Barclays has indicated that the Reserve Bank of India (RBI) appears to be allowing the exchange rate to find a new trading range, influenced by various economic factors.
The bank predicts that the USD/INR rate could potentially reach around 84.40 in a gradual manner, although it also anticipates increased risks of retracement for every 0.5 unit change in the rate.
According to Barclays, the RBI’s stance comes amid rising prices, record high gold prices, a strengthening US dollar and escalating risk aversion in the region. These factors have helped foreign portfolio investors become net sellers of Indian equities in October. Despite a recent decline in crude oil prices, Barclays expects other balance of payments issues to persist in the near term, which could lead the RBI to tolerate a new USD/INR range.
Barclays also predicts that foreign investors will continue to reduce their overweights in Indian equities towards the end of the year.
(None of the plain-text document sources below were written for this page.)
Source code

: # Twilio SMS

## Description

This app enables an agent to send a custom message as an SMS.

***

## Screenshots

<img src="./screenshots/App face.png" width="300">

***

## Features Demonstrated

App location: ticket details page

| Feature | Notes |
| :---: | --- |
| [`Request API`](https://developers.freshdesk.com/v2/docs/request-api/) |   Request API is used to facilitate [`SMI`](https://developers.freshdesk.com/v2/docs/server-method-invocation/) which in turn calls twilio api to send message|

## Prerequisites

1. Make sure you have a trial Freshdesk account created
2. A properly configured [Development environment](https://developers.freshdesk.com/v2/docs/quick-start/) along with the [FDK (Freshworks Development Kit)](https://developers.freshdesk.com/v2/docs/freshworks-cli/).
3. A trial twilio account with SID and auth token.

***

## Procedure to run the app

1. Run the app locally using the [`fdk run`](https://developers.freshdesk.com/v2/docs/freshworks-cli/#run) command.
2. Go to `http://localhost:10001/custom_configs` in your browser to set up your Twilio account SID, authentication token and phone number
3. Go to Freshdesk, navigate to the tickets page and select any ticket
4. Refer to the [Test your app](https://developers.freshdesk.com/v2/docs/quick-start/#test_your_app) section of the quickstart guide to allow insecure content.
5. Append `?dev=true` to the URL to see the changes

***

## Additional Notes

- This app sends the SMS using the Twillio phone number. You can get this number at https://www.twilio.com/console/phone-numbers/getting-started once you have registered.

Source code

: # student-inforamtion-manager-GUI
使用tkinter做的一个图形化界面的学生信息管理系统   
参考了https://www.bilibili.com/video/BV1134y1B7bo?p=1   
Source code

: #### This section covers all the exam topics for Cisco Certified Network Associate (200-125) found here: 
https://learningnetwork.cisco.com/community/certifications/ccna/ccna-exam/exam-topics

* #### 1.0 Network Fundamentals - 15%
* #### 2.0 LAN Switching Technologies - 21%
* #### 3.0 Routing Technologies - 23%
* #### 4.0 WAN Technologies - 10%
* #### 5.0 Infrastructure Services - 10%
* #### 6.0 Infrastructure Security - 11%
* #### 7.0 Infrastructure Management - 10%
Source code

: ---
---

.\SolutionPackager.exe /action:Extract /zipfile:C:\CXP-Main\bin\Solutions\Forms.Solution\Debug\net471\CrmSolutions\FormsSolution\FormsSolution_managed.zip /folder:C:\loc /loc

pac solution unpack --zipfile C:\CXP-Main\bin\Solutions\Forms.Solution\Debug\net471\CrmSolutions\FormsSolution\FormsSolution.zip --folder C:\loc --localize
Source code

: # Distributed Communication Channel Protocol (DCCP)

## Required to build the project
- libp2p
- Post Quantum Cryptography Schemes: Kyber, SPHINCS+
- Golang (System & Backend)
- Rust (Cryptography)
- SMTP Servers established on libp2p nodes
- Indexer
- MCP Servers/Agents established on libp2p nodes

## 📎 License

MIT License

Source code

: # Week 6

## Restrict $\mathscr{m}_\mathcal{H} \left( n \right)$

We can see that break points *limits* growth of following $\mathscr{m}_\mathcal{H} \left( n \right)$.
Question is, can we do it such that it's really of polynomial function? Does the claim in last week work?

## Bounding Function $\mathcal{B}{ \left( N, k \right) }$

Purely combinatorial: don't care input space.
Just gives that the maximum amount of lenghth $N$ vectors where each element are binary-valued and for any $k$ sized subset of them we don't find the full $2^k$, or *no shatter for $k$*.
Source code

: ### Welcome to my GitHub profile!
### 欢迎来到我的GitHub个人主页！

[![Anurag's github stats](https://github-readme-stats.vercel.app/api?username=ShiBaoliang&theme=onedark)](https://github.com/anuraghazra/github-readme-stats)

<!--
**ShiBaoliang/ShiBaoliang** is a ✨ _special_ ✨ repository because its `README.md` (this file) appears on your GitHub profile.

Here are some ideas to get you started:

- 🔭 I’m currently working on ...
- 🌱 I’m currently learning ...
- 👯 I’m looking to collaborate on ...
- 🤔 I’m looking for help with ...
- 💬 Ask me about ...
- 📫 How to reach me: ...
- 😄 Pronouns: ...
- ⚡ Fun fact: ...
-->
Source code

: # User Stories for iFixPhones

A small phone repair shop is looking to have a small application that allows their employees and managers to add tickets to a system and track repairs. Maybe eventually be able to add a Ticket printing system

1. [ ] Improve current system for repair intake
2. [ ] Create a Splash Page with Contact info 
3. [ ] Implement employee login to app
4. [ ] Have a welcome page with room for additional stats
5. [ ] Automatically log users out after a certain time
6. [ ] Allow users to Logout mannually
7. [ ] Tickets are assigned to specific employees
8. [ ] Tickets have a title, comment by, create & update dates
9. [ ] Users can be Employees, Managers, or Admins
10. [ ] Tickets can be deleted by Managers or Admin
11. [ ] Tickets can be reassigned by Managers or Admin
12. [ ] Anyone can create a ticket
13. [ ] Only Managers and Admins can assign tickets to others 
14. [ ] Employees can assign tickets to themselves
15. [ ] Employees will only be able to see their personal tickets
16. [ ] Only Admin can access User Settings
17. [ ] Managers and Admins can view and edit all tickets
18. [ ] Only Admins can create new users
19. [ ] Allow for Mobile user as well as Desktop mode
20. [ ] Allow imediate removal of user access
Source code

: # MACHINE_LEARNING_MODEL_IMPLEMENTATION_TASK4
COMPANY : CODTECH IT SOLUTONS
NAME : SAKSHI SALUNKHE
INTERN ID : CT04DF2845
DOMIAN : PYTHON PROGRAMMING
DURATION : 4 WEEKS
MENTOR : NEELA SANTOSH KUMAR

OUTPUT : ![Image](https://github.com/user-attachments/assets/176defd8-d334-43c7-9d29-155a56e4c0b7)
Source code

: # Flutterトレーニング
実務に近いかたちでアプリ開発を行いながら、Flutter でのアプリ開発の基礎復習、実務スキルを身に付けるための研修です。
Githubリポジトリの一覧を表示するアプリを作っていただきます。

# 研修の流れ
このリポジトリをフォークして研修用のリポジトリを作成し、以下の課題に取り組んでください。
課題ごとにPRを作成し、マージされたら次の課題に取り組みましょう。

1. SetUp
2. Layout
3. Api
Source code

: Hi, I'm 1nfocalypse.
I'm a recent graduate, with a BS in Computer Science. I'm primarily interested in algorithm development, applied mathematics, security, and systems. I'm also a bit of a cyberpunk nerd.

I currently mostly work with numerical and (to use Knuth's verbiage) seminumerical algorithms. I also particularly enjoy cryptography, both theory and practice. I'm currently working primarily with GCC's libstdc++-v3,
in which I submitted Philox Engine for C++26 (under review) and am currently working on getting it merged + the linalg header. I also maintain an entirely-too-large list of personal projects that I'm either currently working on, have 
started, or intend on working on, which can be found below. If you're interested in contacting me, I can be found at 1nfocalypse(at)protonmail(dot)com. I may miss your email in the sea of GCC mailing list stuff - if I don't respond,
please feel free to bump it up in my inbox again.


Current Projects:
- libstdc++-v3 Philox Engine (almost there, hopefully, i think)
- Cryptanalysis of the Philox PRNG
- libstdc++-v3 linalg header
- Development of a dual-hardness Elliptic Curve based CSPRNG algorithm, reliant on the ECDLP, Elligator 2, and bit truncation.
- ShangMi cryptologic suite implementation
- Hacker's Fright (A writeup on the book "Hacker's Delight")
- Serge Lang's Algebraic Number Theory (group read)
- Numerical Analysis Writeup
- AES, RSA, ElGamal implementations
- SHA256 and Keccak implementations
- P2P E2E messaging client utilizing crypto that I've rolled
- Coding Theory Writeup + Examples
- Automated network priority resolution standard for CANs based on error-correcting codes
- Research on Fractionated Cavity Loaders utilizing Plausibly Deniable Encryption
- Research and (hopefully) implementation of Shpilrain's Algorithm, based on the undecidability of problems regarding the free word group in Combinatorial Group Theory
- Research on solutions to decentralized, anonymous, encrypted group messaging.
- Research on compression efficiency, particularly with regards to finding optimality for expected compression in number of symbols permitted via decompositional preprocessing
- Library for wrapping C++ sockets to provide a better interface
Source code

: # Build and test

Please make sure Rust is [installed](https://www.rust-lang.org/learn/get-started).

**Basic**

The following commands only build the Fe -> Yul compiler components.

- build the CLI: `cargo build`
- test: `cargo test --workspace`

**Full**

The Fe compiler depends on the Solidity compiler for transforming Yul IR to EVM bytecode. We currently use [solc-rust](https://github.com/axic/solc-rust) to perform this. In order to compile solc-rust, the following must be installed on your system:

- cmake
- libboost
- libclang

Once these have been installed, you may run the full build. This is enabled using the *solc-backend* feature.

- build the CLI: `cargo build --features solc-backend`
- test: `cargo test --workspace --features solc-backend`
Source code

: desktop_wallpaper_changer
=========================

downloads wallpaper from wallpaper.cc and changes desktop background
This trend may be driven by a slowdown in growth, uncertain domestic inflation prospects and a reassessment of emerging market positions ahead of the US elections in November.
However, the report notes that this is unlikely to cause a significant downturn in Indian stock indices due to strong domestic purchasing and the financialization of household wealth in India.
The financial institution suspects that the RBI’s recent margin in taking the USDINR above 84 could be due to the sharp appreciation in the nominal effective exchange rate (NEER) of the Indian rupee since late September.
Barclays’ analysis points to significant shifts in the INR NEER since 2000, with the most recent change occurring in 2020, which is in line with the RBI’s adjustments to its NEER calculations.
Barclays also mentioned that the International Monetary Fund (IMF) has reclassified India’s exchange rate regime from ‘floating’ to ‘stabilized’ from December 2022 to October 2023, based on the RBI’s exchange rate management. However, the RBI has disputed this reclassification, arguing that its interventions were aimed at addressing the market turmoil.